(Saved entries)
_ _ _
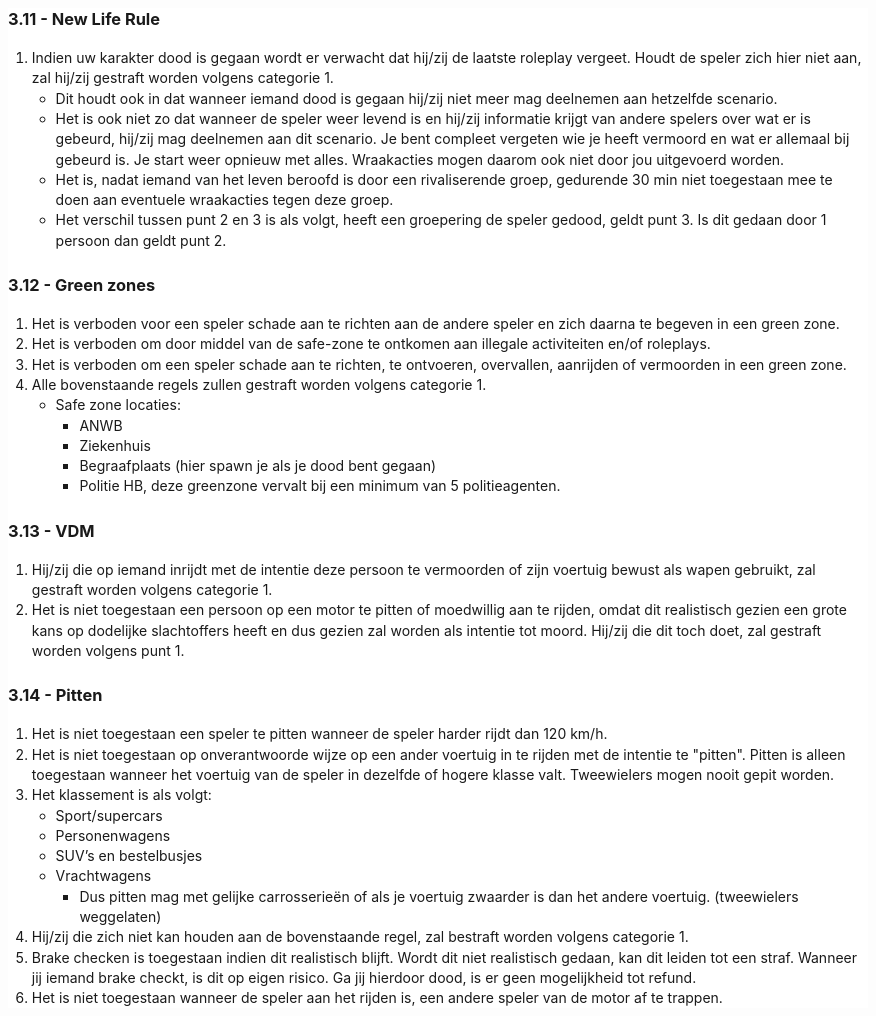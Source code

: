 ### 3.11 - New Life Rule
1. Indien uw karakter dood is gegaan wordt er verwacht dat hij/zij de laatste roleplay vergeet. Houdt de speler zich hier niet aan, zal hij/zij gestraft worden volgens categorie 1.
    * Dit houdt ook in dat wanneer iemand dood is gegaan hij/zij niet meer mag deelnemen aan hetzelfde scenario.
    * Het is ook niet zo dat wanneer de speler weer levend is en hij/zij informatie krijgt van andere spelers over wat er is gebeurd, hij/zij mag deelnemen aan dit scenario. Je bent compleet vergeten wie je heeft vermoord en wat er allemaal bij gebeurd is. Je start weer opnieuw met alles. Wraakacties mogen daarom ook niet door jou uitgevoerd worden.
    * Het is, nadat iemand van het leven beroofd is door een rivaliserende groep, gedurende 30 min niet toegestaan mee te doen aan eventuele wraakacties tegen deze groep.
    * Het verschil tussen punt 2 en 3 is als volgt, heeft een groepering de speler gedood, geldt punt 3. Is dit gedaan door 1 persoon dan geldt punt 2.

### 3.12 - Green zones
1. Het is verboden voor een speler schade aan te richten aan de andere speler en zich daarna te begeven in een green zone.
2. Het is verboden om door middel van de safe-zone te ontkomen aan illegale activiteiten en/of roleplays.
3. Het is verboden om een speler schade aan te richten, te ontvoeren, overvallen, aanrijden of vermoorden in een green zone.
5. Alle bovenstaande regels zullen gestraft worden volgens categorie 1.
    - Safe zone locaties:
        * ANWB
        * Ziekenhuis
        * Begraafplaats (hier spawn je als je dood bent gegaan)
        * Politie HB, deze greenzone vervalt bij een minimum van 5 politieagenten.

### 3.13 - VDM
1. Hij/zij die op iemand inrijdt met de intentie deze persoon te vermoorden of zijn voertuig bewust als wapen gebruikt, zal gestraft worden volgens categorie 1.
2. Het is niet toegestaan een persoon op een motor te pitten of moedwillig aan te rijden, omdat dit realistisch gezien een grote kans op dodelijke slachtoffers heeft en dus gezien zal worden als intentie tot moord. Hij/zij die dit toch doet, zal gestraft worden volgens punt 1.

### 3.14 - Pitten
1. Het is niet toegestaan een speler te pitten wanneer de speler harder rijdt dan 120 km/h.
2. Het is niet toegestaan op onverantwoorde wijze op een ander voertuig in te rijden met de intentie te "pitten". Pitten is alleen toegestaan wanneer het voertuig van de speler in dezelfde of hogere klasse valt. Tweewielers mogen nooit gepit worden.
3. Het klassement is als volgt:
    * Sport/supercars
    * Personenwagens
    * SUV’s en bestelbusjes
    * Vrachtwagens
        * Dus pitten mag met gelijke carrosserieën of als je voertuig zwaarder is dan het andere voertuig. (tweewielers weggelaten)
4. Hij/zij die zich niet kan houden aan de bovenstaande regel, zal bestraft worden volgens categorie 1.
5. Brake checken is toegestaan indien dit realistisch blijft. Wordt dit niet realistisch gedaan, kan dit leiden tot een straf. Wanneer jij iemand brake checkt, is dit op eigen risico. Ga jij hierdoor dood, is er geen mogelijkheid tot refund.
6. Het is niet toegestaan wanneer de speler aan het rijden is, een andere speler van de motor af te trappen.
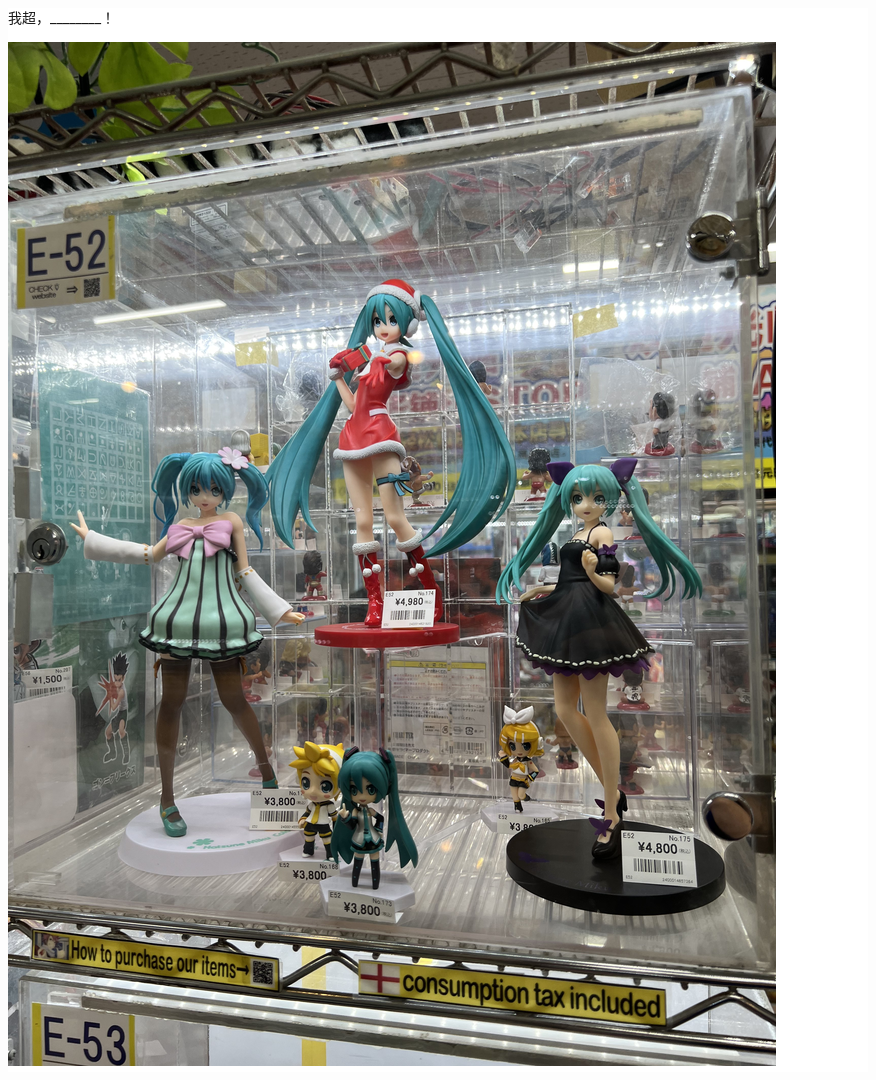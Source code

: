 我超，________！

​![20230825_044400389_iOS.heic](travel_jpn/20230825_044400389_iOS.heic-20231117103608-q8e28bm.jpg)​
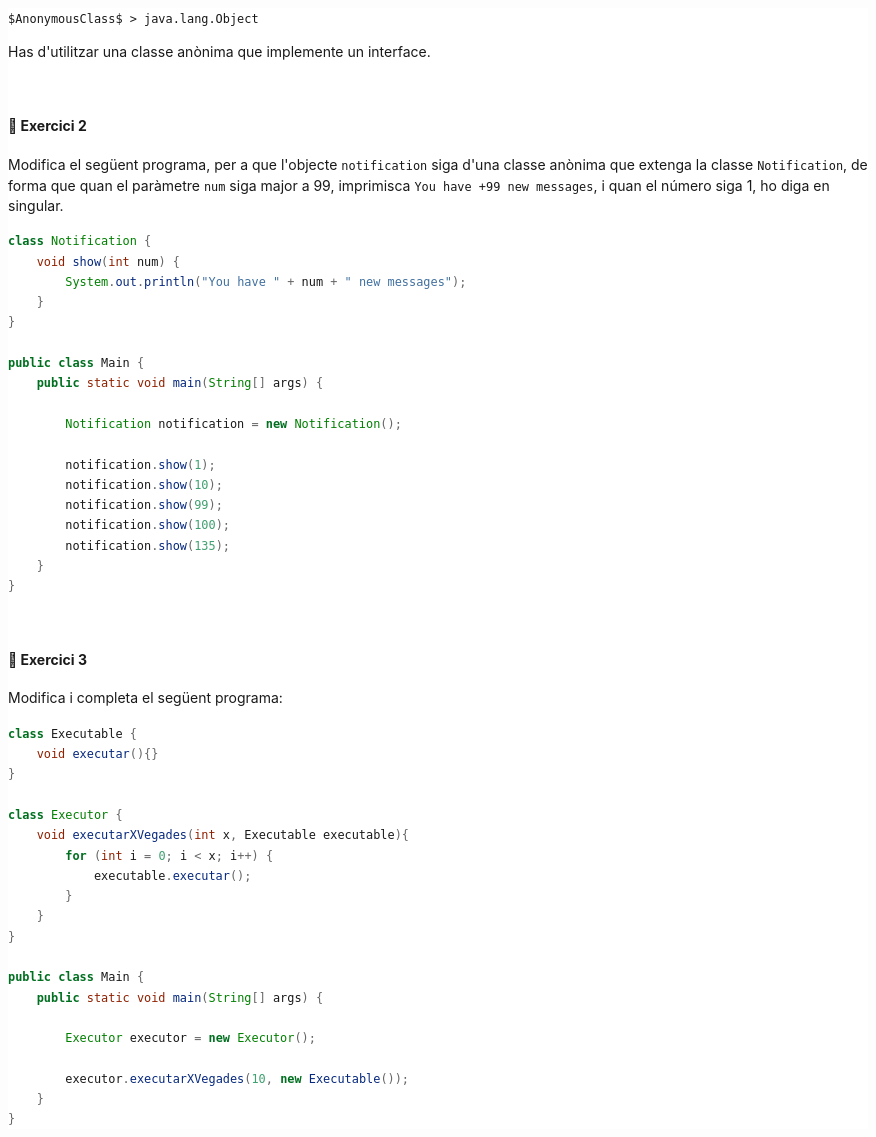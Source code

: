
 ```
$AnonymousClass$ > java.lang.Object
```

Has d'utilitzar una classe anònima que implemente un interface.

<br />

#### 🌻 Exercici 2

Modifica el següent programa, per a que l'objecte `notification` siga d'una classe anònima que extenga la classe `Notification`, de forma que quan el paràmetre `num` siga major a 99, imprimisca `You have +99 new messages`, i quan el número siga 1, ho diga en singular.

```java
class Notification {
    void show(int num) {
        System.out.println("You have " + num + " new messages");
    }
}

public class Main {
    public static void main(String[] args) {

        Notification notification = new Notification();

        notification.show(1);
        notification.show(10);
        notification.show(99);
        notification.show(100);
        notification.show(135);
    }
}
```

<br />

#### 💼 Exercici 3 

Modifica i completa el següent programa:

```java
class Executable {
    void executar(){}
}

class Executor {
    void executarXVegades(int x, Executable executable){
        for (int i = 0; i < x; i++) {
            executable.executar();
        }
    }
}

public class Main {
    public static void main(String[] args) {

        Executor executor = new Executor();

        executor.executarXVegades(10, new Executable());
    }
}
```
_ _ _
**What to work on:**
Could you reproduce every entry exactly, leaving out the pictures?

**Task result:**
Source code

: ### 3.11 - New Life Rule
1. Indien uw karakter dood is gegaan wordt er verwacht dat hij/zij de laatste roleplay vergeet. Houdt de speler zich hier niet aan, zal hij/zij gestraft worden volgens categorie 1.
    * Dit houdt ook in dat wanneer iemand dood is gegaan hij/zij niet meer mag deelnemen aan hetzelfde scenario.
    * Het is ook niet zo dat wanneer de speler weer levend is en hij/zij informatie krijgt van andere spelers over wat er is gebeurd, hij/zij mag deelnemen aan dit scenario. Je bent compleet vergeten wie je heeft vermoord en wat er allemaal bij gebeurd is. Je start weer opnieuw met alles. Wraakacties mogen daarom ook niet door jou uitgevoerd worden.
    * Het is, nadat iemand van het leven beroofd is door een rivaliserende groep, gedurende 30 min niet toegestaan mee te doen aan eventuele wraakacties tegen deze groep.
    * Het verschil tussen punt 2 en 3 is als volgt, heeft een groepering de speler gedood, geldt punt 3. Is dit gedaan door 1 persoon dan geldt punt 2.

### 3.12 - Green zones
1. Het is verboden voor een speler schade aan te richten aan de andere speler en zich daarna te begeven in een green zone.
2. Het is verboden om door middel van de safe-zone te ontkomen aan illegale activiteiten en/of roleplays.
3. Het is verboden om een speler schade aan te richten, te ontvoeren, overvallen, aanrijden of vermoorden in een green zone.
5. Alle bovenstaande regels zullen gestraft worden volgens categorie 1.
    - Safe zone locaties:
        * ANWB
        * Ziekenhuis
        * Begraafplaats (hier spawn je als je dood bent gegaan)
        * Politie HB, deze greenzone vervalt bij een minimum van 5 politieagenten.

### 3.13 - VDM
1. Hij/zij die op iemand inrijdt met de intentie deze persoon te vermoorden of zijn voertuig bewust als wapen gebruikt, zal gestraft worden volgens categorie 1.
2. Het is niet toegestaan een persoon op een motor te pitten of moedwillig aan te rijden, omdat dit realistisch gezien een grote kans op dodelijke slachtoffers heeft en dus gezien zal worden als intentie tot moord. Hij/zij die dit toch doet, zal gestraft worden volgens punt 1.

### 3.14 - Pitten
1. Het is niet toegestaan een speler te pitten wanneer de speler harder rijdt dan 120 km/h.
2. Het is niet toegestaan op onverantwoorde wijze op een ander voertuig in te rijden met de intentie te "pitten". Pitten is alleen toegestaan wanneer het voertuig van de speler in dezelfde of hogere klasse valt. Tweewielers mogen nooit gepit worden.
3. Het klassement is als volgt:
    * Sport/supercars
    * Personenwagens
    * SUV’s en bestelbusjes
    * Vrachtwagens
        * Dus pitten mag met gelijke carrosserieën of als je voertuig zwaarder is dan het andere voertuig. (tweewielers weggelaten)
4. Hij/zij die zich niet kan houden aan de bovenstaande regel, zal bestraft worden volgens categorie 1.
5. Brake checken is toegestaan indien dit realistisch blijft. Wordt dit niet realistisch gedaan, kan dit leiden tot een straf. Wanneer jij iemand brake checkt, is dit op eigen risico. Ga jij hierdoor dood, is er geen mogelijkheid tot refund.
6. Het is niet toegestaan wanneer de speler aan het rijden is, een andere speler van de motor af te trappen.
Source code

: 我超，________！

​![20230825_044400389_iOS.heic](travel_jpn/20230825_044400389_iOS.heic-20231117103608-q8e28bm.jpg)​
Source code

:
 ```
$AnonymousClass$ > java.lang.Object
```

Has d'utilitzar una classe anònima que implemente un interface.

<br />

#### 🌻 Exercici 2

Modifica el següent programa, per a que l'objecte `notification` siga d'una classe anònima que extenga la classe `Notification`, de forma que quan el paràmetre `num` siga major a 99, imprimisca `You have +99 new messages`, i quan el número siga 1, ho diga en singular.

```java
class Notification {
    void show(int num) {
        System.out.println("You have " + num + " new messages");
    }
}

public class Main {
    public static void main(String[] args) {

        Notification notification = new Notification();

        notification.show(1);
        notification.show(10);
        notification.show(99);
        notification.show(100);
        notification.show(135);
    }
}
```

<br />

#### 💼 Exercici 3 

Modifica i completa el següent programa:

```java
class Executable {
    void executar(){}
}

class Executor {
    void executarXVegades(int x, Executable executable){
        for (int i = 0; i < x; i++) {
            executable.executar();
        }
    }
}

public class Main {
    public static void main(String[] args) {

        Executor executor = new Executor();

        executor.executarXVegades(10, new Executable());
    }
}
```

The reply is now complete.